### Work item
All lines with the word "Stacks" must be pulled from the entries below.

### Input data
= Beginning of Section =
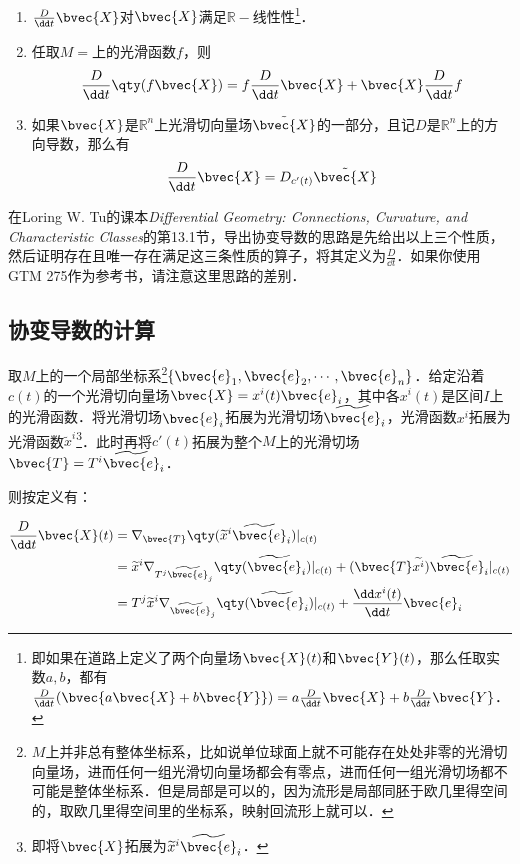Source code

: \begin{enumerate}
\item $\frac{D}{\dd t}\bvec{X}$对$\bvec{X}$满足$\mathbb{R}-$线性性\footnote{即如果在道路上定义了两个向量场$\bvec{X}(t)$和$\bvec{Y}(t)$，那么任取实数$a, b$，都有$\frac{D}{\dd t}(\bvec{a\bvec{X}+b\bvec{Y}})=a\frac{D}{\dd t}\bvec{X}+b\frac{D}{\dd t}\bvec{Y}$．}．
\item 任取$M=$上的光滑函数$f$，则
\begin{equation}
\frac{D}{\dd t}\qty(f\bvec{X})=f\frac{D}{\dd t}\bvec{X}+\bvec{X}\frac{D}{\dd t}f
\end{equation}
\item 如果$\bvec{X}$是$\mathbb{R}^n$上光滑切向量场$\tilde{\bvec{X}}$的一部分，且记$D$是$\mathbb{R}^n$上的方向导数，那么有
\begin{equation}
\frac{D}{\dd t}\bvec{X}=D_{c'(t)}\tilde{\bvec{X}}
\end{equation}

\end{enumerate}

在Loring W. Tu的课本\textsl{Differential Geometry: Connections, Curvature, and Characteristic Classes}\cite{GTM275}的第13.1节，导出协变导数的思路是先给出以上三个性质，然后证明存在且唯一存在满足这三条性质的算子，将其定义为$\frac{D}{\dd t}$．如果你使用GTM 275作为参考书，请注意这里思路的差别．



\subsection{协变导数的计算}

取$M$上的一个局部坐标系\footnote{$M$上并非总有整体坐标系，比如说单位球面上就不可能存在处处非零的光滑切向量场，进而任何一组光滑切向量场都会有零点，进而任何一组光滑切场都不可能是整体坐标系．但是局部是可以的，因为流形是局部同胚于欧几里得空间的，取欧几里得空间里的坐标系，映射回流形上就可以．}$\{\bvec{e}_1, \bvec{e}_2, \cdots, \bvec{e}_n\}$．给定沿着$c(t)$的一个光滑切向量场$\bvec{X}=x^i(t)\bvec{e}_i$，其中各$x^i(t)$是区间$I$上的光滑函数．将光滑切场$\bvec{e}_i$拓展为光滑切场$\widetilde{\bvec{e}}_i$，光滑函数$x^i$拓展为光滑函数$\widetilde{x}^i$\footnote{即将$\bvec{X}$拓展为$\widetilde{x}^i\widetilde{\bvec{e}}_i$．}．此时再将$c'(t)$拓展为整个$M$上的光滑切场$\bvec{T}=T^i\widetilde{\bvec{e}}_i$．

则按定义有：

\begin{equation}\label{CoDer_eq5}
\begin{aligned}
\frac{D}{\dd t}\bvec{X}(t)&=\nabla_\bvec{T}\qty(\widetilde{x}^i\widetilde{\bvec{e}}_i)|_{c(t)}\\
&=\widetilde{x}^i\nabla_{T^j\widetilde{\bvec{e}}_j}\qty(\widetilde{\bvec{e}}_i)|_{c(t)}+(\bvec{T}\widetilde{x^i})\widetilde{\bvec{e}}_i|_{c(t)}\\
&=T^j\widetilde{x}^i\nabla_{\widetilde{\bvec{e}}_j}\qty(\widetilde{\bvec{e}}_i)|_{c(t)}+\frac{\dd x^i(t)}{\dd t}\bvec{e}_i\\
\end{aligned}
\end{equation}

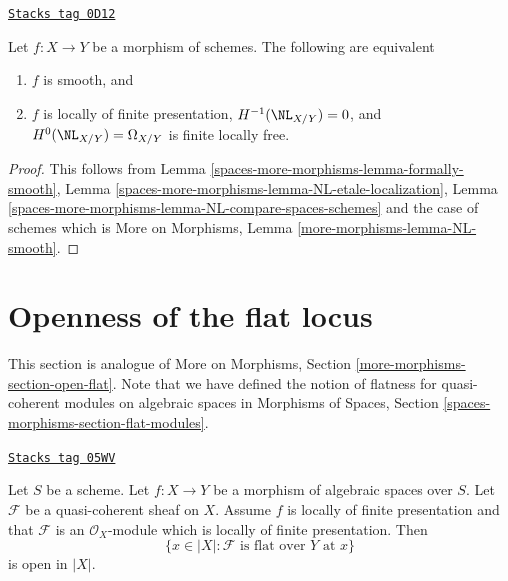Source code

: \begin{lemma}[NL smooth]
\label{spaces-more-morphisms-lemma-NL-smooth}
\href{https://stacks.math.columbia.edu/tag/0D12}{\texttt{Stacks tag 0D12}}

Let $f : X \to Y$ be a morphism of schemes. The following are equivalent
\begin{enumerate}
\item $f$ is smooth, and
\item $f$ is locally of finite presentation,
$H^{-1}(\NL_{X/Y}) = 0$, and $H^0(\NL_{X/Y}) = \Omega_{X/Y}$
is finite locally free.
\end{enumerate}
\end{lemma}

\begin{proof}
This follows from
Lemma \ref{spaces-more-morphisms-lemma-formally-smooth},
Lemma \ref{spaces-more-morphisms-lemma-NL-etale-localization},
Lemma \ref{spaces-more-morphisms-lemma-NL-compare-spaces-schemes}
and the case of schemes which is
More on Morphisms, Lemma \ref{more-morphisms-lemma-NL-smooth}.
\end{proof}

\section{Openness of the flat locus}
\label{spaces-more-morphisms-section-open-flat}
This section is analogue of
More on Morphisms, Section \ref{more-morphisms-section-open-flat}.
Note that we have defined the notion of flatness for quasi-coherent
modules on algebraic spaces in
Morphisms of Spaces, Section \ref{spaces-morphisms-section-flat-modules}.

\begin{theorem}
\label{spaces-more-morphisms-theorem-openness-flatness}
\href{https://stacks.math.columbia.edu/tag/05WV}{\texttt{Stacks tag 05WV}}

Let $S$ be a scheme.
Let $f : X \to Y$ be a morphism of algebraic spaces over $S$.
Let $\mathcal{F}$ be a quasi-coherent sheaf on $X$.
Assume $f$ is locally of finite presentation and that
$\mathcal{F}$ is an $\mathcal{O}_X$-module which is
locally of finite presentation. Then
$$
\{x \in |X| : \mathcal{F}\text{ is flat over }Y\text{ at }x\}
$$
is open in $|X|$.
\end{theorem}

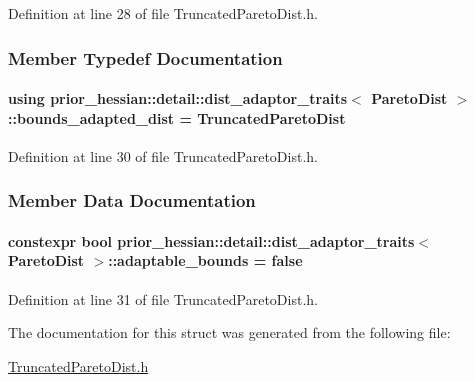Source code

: Definition at line 28 of file Truncated\+Pareto\+Dist.\+h.



\subsubsection{Member Typedef Documentation}
\paragraph[{\texorpdfstring{bounds\+\_\+adapted\+\_\+dist}{bounds_adapted_dist}}]{\setlength{\rightskip}{0pt plus 5cm}using {\bf prior\+\_\+hessian\+::detail\+::dist\+\_\+adaptor\+\_\+traits}$<$ {\bf Pareto\+Dist} $>$\+::{\bf bounds\+\_\+adapted\+\_\+dist} =  {\bf Truncated\+Pareto\+Dist}}\hypertarget{structprior__hessian_1_1detail_1_1dist__adaptor__traits_3_01ParetoDist_01_4_ac747ebd8f37683894901b24971c2afc7}{}\label{structprior__hessian_1_1detail_1_1dist__adaptor__traits_3_01ParetoDist_01_4_ac747ebd8f37683894901b24971c2afc7}


Definition at line 30 of file Truncated\+Pareto\+Dist.\+h.



\subsubsection{Member Data Documentation}
\paragraph[{\texorpdfstring{adaptable\+\_\+bounds}{adaptable_bounds}}]{\setlength{\rightskip}{0pt plus 5cm}constexpr bool {\bf prior\+\_\+hessian\+::detail\+::dist\+\_\+adaptor\+\_\+traits}$<$ {\bf Pareto\+Dist} $>$\+::adaptable\+\_\+bounds = false\hspace{0.3cm}{\ttfamily [static]}}\hypertarget{structprior__hessian_1_1detail_1_1dist__adaptor__traits_3_01ParetoDist_01_4_a3537343291046bc190a3c9afde7043e0}{}\label{structprior__hessian_1_1detail_1_1dist__adaptor__traits_3_01ParetoDist_01_4_a3537343291046bc190a3c9afde7043e0}


Definition at line 31 of file Truncated\+Pareto\+Dist.\+h.



The documentation for this struct was generated from the following file\+:\begin{DoxyCompactItemize}
\item 
\hyperlink{TruncatedParetoDist_8h}{Truncated\+Pareto\+Dist.\+h}\end{DoxyCompactItemize}
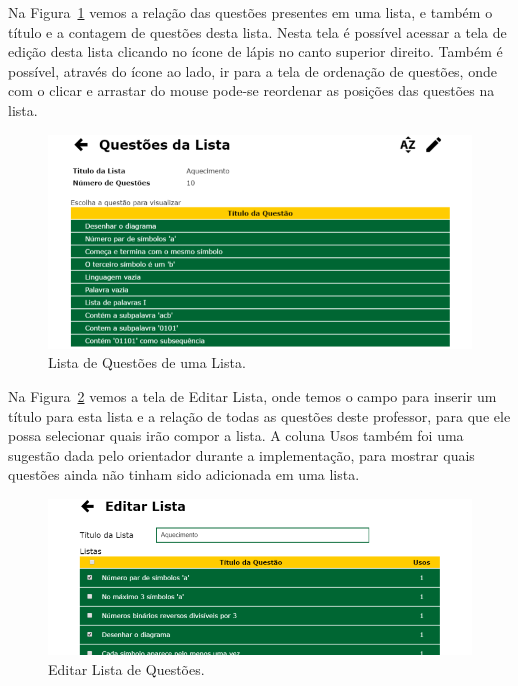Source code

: \documentclass[
	12pt,				%
	openany,
	oneside,
	a4paper,			%
	english,			%
	brazil				%
	]{abntex2}
\begin{document}

  Na Figura~\ref{print:profListaDeQuestoes} vemos a relação das questões presentes em uma lista, e também o título e a contagem de questões desta lista. Nesta tela é possível acessar a tela de edição desta lista clicando no ícone de lápis no canto superior direito. Também é possível, através do ícone ao lado, ir para a tela de ordenação de questões, onde com o clicar e arrastar do mouse pode-se reordenar as posições das questões na lista.

\begin{figure}[H]
  \centering
  \includegraphics[width=\textwidth]{prints/profListaDeQuestoes.png}
  \caption{Lista de Questões de uma Lista.}
  \label{print:profListaDeQuestoes}
  \vspace{-0.5cm}
\end{figure}

  Na Figura~\ref{print:profEditarLista} vemos a tela de Editar Lista, onde temos o campo para inserir um título para esta lista e a relação de todas as questões deste professor, para que ele possa selecionar quais irão compor a lista. A coluna Usos também foi uma sugestão dada pelo orientador durante a implementação, para mostrar quais questões ainda não tinham sido adicionada em uma lista.

\begin{figure}[H]
  \centering
  \includegraphics[width=\textwidth]{prints/profEditarLista.png}
  \caption{Editar Lista de Questões.}
  \label{print:profEditarLista}
  \vspace{-0.5cm}
\end{figure}
\end{document}

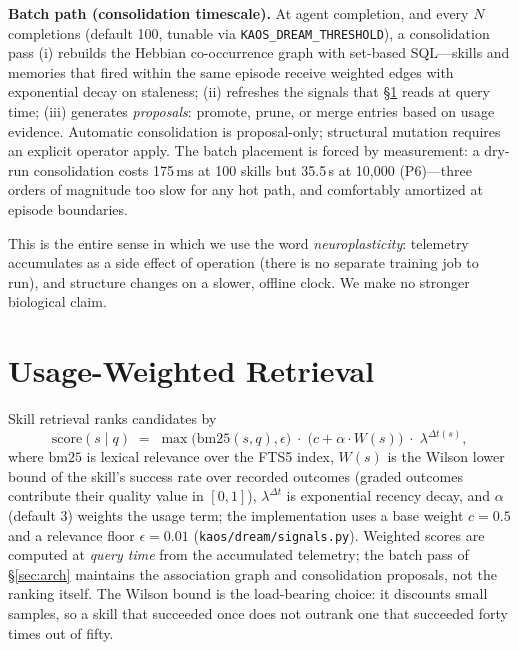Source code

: \documentclass[11pt]{article}
\begin{document}
\textbf{Batch path (consolidation timescale).} At agent completion, and every $N$ completions (default 100, tunable via \texttt{KAOS\_DREAM\_THRESHOLD}), a consolidation pass (i) rebuilds the Hebbian co-occurrence graph with set-based SQL---skills and memories that fired within the same episode receive weighted edges with exponential decay on staleness; (ii) refreshes the signals that \S\ref{sec:retrieval} reads at query time; (iii) generates \emph{proposals}: promote, prune, or merge entries based on usage evidence. Automatic consolidation is proposal-only; structural mutation requires an explicit operator apply. The batch placement is forced by measurement: a dry-run consolidation costs 175\,ms at 100 skills but 35.5\,s at 10{,}000 (P6)---three orders of magnitude too slow for any hot path, and comfortably amortized at episode boundaries.

This is the entire sense in which we use the word \emph{neuroplasticity}: telemetry accumulates as a side effect of operation (there is no separate training job to run), and structure changes on a slower, offline clock. We make no stronger biological claim.

\section{Usage-Weighted Retrieval}
\label{sec:retrieval}

Skill retrieval ranks candidates by
\begin{equation}
\mathrm{score}(s \mid q) \;=\; \max\!\bigl(\mathrm{bm25}(s, q), \epsilon\bigr)\;\cdot\;\bigl(c + \alpha \cdot W(s)\bigr)\;\cdot\; \lambda^{\Delta t(s)},
\label{eq:rank}
\end{equation}
where $\mathrm{bm25}$ is lexical relevance over the FTS5 index, $W(s)$ is the Wilson lower bound \citep{wilson1927probable} of the skill's success rate over recorded outcomes (graded outcomes contribute their quality value in $[0,1]$), $\lambda^{\Delta t}$ is exponential recency decay, and $\alpha$ (default 3) weights the usage term; the implementation uses a base weight $c{=}0.5$ and a relevance floor $\epsilon{=}0.01$ (\texttt{kaos/dream/signals.py}). Weighted scores are computed at \emph{query time} from the accumulated telemetry; the batch pass of \S\ref{sec:arch} maintains the association graph and consolidation proposals, not the ranking itself. The Wilson bound is the load-bearing choice: it discounts small samples, so a skill that succeeded once does not outrank one that succeeded forty times out of fifty.
\end{document}
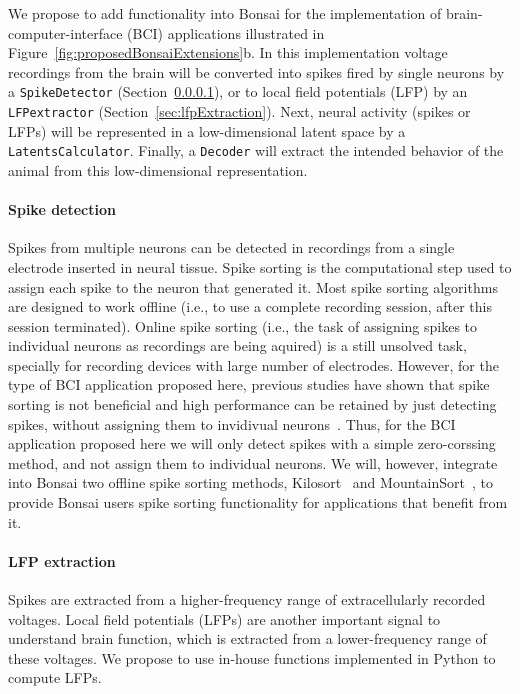 We propose to add functionality into Bonsai for the implementation of
brain-computer-interface (BCI) applications illustrated in
Figure~\ref{fig:proposedBonsaiExtensions}b. In
this implementation voltage recordings from the brain will be converted into
spikes fired by single neurons by a \texttt{SpikeDetector}
(Section~\ref{sec:spikeDetection}), or to local field potentials (LFP) by an
\texttt{LFPextractor} (Section~\ref{sec:lfpExtraction}). Next, neural activity
(spikes or LFPs) will be represented in a low-dimensional latent space by a
\texttt{LatentsCalculator}. Finally, a \texttt{Decoder} will extract the
intended behavior of the animal from this low-dimensional representation.

\paragraph{Spike detection}
\label{sec:spikeDetection}

Spikes from multiple neurons can be detected in recordings from a single
electrode inserted in neural tissue. Spike sorting is the computational step
used to assign each spike to the neuron that generated it. Most spike sorting
algorithms are designed to work offline (i.e., to use a complete recording
session, after this session terminated). Online spike sorting (i.e., the task
of assigning spikes to individual neurons as recordings are being aquired) is a
still unsolved task, specially for recording devices with large number of
electrodes.
%
However, for the type of BCI application proposed here, previous studies have
shown that spike sorting is not beneficial and high performance can be retained
by just detecting spikes, without assigning them to invidivual
neurons~\citep{trautmannEtAl19,todorovaEtAl14}. Thus, for the BCI application
proposed here we will only detect spikes with a simple zero-corssing method,
and not assign them to individual neurons.  We will, however, integrate into
Bonsai two offline spike sorting methods, Kilosort~\citep[][written in Matlab]{pachitariuEtAl16} and MountainSort~\citep[][written in
Python]{chungEtAl17}, to provide Bonsai users spike sorting functionality for
applications that benefit from it.

\paragraph{LFP extraction}
\label{sec:lfpExtractor}

Spikes are extracted from a higher-frequency range of extracellularly recorded
voltages. Local field potentials (LFPs) 
are another important signal to understand brain function, which is extracted
from a lower-frequency range of these voltages. We propose to use in-house
functions implemented in Python to compute LFPs.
= End of Section =
### Result of the task
\href{https://stacks.math.columbia.edu/tag/0D12}{\texttt{Stacks tag 0D12}}
\href{https://stacks.math.columbia.edu/tag/05WV}{\texttt{Stacks tag 05WV}}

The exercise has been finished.